Kongredeki sıkıntıların nedeni SP'nin politik duruşuyla ya da benim siyasi duruşumla alakalı değildi. Öyle olsaydı tartışmaya sebep olan iki listede de Numan Kurtulmuş genel başkan adayı olmazdı!
* Adaydınız ama buna rağmen kongre anında Erbakan'la ters düştünüz!
Siyaseten ters düşmedik! Sayın Erbakan da kendi dönemi içinde çok önemli adımlar atmıştır.
* Fatih Erbakan sizin için, "Babama itaatsizlik etti, Milli Görüş'e ihanet etti" falan dedi ama...
Bakın ben parti içindeki meseleleri medya önünde konuşmuyorum. Konuşmayacağım da! Sadece şunu söyleyebilirim; "Hayat sadece politikadan ibaret değildir!"

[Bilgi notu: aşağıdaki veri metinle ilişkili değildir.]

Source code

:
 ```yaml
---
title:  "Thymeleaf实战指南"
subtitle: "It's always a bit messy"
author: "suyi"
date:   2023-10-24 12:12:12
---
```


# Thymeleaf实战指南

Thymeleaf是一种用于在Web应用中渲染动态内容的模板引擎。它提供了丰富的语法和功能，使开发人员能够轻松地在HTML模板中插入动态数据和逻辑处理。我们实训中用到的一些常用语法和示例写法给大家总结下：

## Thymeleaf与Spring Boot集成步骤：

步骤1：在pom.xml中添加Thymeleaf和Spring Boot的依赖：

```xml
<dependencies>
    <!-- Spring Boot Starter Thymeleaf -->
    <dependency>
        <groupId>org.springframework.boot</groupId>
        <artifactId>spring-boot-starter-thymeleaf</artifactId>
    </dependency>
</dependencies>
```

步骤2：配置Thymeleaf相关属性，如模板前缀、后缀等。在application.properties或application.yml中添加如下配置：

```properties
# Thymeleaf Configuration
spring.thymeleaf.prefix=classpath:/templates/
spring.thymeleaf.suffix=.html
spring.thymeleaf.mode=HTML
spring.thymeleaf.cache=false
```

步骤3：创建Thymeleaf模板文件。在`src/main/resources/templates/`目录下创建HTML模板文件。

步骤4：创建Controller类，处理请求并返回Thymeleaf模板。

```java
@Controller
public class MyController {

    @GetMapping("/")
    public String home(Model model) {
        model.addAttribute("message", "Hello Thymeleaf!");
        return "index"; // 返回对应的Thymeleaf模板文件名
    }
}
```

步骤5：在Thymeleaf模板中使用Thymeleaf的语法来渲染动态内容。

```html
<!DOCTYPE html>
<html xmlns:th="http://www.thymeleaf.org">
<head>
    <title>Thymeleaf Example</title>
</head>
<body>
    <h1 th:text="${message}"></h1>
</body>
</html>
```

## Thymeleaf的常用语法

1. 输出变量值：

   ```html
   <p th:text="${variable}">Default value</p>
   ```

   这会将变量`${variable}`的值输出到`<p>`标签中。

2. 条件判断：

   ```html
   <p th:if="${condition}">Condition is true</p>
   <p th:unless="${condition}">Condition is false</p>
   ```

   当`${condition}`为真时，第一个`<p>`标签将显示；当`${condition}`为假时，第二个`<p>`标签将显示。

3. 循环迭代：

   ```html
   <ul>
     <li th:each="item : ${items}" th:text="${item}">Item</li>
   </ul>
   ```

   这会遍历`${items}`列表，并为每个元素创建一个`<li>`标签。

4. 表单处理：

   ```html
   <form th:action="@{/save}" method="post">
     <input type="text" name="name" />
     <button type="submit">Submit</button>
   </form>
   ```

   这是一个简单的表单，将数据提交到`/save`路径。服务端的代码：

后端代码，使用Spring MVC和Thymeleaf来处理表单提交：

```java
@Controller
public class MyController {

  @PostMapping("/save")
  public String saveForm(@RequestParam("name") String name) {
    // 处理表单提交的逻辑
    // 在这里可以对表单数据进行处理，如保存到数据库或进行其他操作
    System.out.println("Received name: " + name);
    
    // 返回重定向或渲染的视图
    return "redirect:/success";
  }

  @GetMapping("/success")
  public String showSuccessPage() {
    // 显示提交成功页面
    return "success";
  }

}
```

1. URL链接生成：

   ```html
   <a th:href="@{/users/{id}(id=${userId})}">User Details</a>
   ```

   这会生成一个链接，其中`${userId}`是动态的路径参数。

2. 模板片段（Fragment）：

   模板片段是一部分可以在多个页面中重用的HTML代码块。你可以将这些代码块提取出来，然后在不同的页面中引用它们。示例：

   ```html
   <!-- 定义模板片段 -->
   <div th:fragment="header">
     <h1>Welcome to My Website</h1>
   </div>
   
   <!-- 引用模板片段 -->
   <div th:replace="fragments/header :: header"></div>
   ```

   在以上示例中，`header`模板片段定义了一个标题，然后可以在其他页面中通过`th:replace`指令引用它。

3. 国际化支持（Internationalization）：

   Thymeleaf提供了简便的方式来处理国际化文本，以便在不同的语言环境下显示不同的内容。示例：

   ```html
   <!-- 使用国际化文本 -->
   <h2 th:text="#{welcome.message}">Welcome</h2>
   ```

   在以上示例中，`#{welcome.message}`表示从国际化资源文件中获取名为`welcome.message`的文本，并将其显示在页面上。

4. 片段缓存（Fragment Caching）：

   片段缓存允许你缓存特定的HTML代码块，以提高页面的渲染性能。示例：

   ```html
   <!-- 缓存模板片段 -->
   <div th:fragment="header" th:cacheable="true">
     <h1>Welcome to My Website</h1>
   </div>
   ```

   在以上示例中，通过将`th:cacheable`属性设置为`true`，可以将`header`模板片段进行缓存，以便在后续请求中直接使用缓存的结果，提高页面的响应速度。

* Yoksa çekiniyor musunuz Erbakanlardan?
Bu tartışmaya ben girmem! Her şey milletin önünde cereyan etti. Cevap vermek bana yakışmaz. Ben Saadet Partisi Genel Başkanlığı koltuğunda oturuyorum. Benim vazifem de değildir, üslubum da değildir o söylenenlere cevap vermek!
* Neydi asıl problem?
Problemin temel sebebi şu: 2008 kongresinde Yüksek İstişare Kurulu adıyla bir kurul oluşturuldu. Bu kurul partiye emeği geçmiş, önceden genel başkanlık yapmış, bakanlık, milletvekilliği yapmış, kıdemli büyüklerin, ağabeylerin kendi fikirlerinden istifade edilmesi için bir kurul oluşumudur.
'SİYASET KAVGASI YOK'
* Kimler vardı?
Sayın Erbakan, Sayın Kutan, Asiltürk, Kazan, Karamollaoğlu, Tekdal, Yasin Hatipoğlu gibi isimler vardı. Sonra Yargıtay Başsavcılığı yazı gönderdi. "Karar verin. Bu kurul parti grubu mudur, istişare kurulu mudur" diye. "Ona göre düzenleme yapın, tüzük değişikliği yapın" dedi. Biz bu kongrede uzlaşıp tüzük değişikliği yaptık. O değişiklikte de genel başkanın teklifiyle Genel İdare Kurulu'nun onayı ile partide daha önce hizmette bulunmuş genel başkanlar tabii üyedir ve ayrıca genel başkanın teklifi ile seçilecek milletvekilleri, bakanlık yapmış tecrübeli isimlerden oluşan bir Yüksek İstişare ve Onur Kurulu kuruldu.
* Sonra ne oldu peki?
Bizim istediğimiz buydu! Yüksek İstişare ve Onur Kurulu'nda olacak büyüklerimizin aynı zamanda Genel İdare Kurulu'nda olmasını istemedik. Liste ile ilgili meselenin aslı budur. Bu konuda bir mutabakat sağlayamadık yani...
* Aldığım kulislere göre, aslında Fatih Erbakan'ın ismi sizin beyaz listenizde saat 12.30'a kadar varmış. Fakat işin içine yeşil liste girince, siz Fatih Erbakan'ı tümden yok etmişsiniz.
Bir kişilik bir siyaset kavgası gibi bir durum yoktu ortada. Burada yönetimle ilgili, yöntemlerle ilgili farklılıklarımız vardı, bir genel başkanın da belli alanlarda kendi inisiyatifini koyması son derece normaldir.
* Yani diyorsunuz ki; "İnisiyatifimi kullandım ve evet Fatih Erbakan'ı da listeden çıkardım!" 11
Temmuz 2010 geride kalmıştır artık. Kongre hakkında daha fazla bir şey konuşmak istemiyorum.
* Fatih Erbakan'ı listeden sildiğinize pişman oldunuz mu? Keşke silmeseydim de partide bu karmaşa çıkmasaydı dediniz mi hiç?
Öyle görünüyor ki bir iki isimle ilgili bir tartışma değil artık, kongre sonrası tartışmaların öyle olmadığı ortaya konuldu.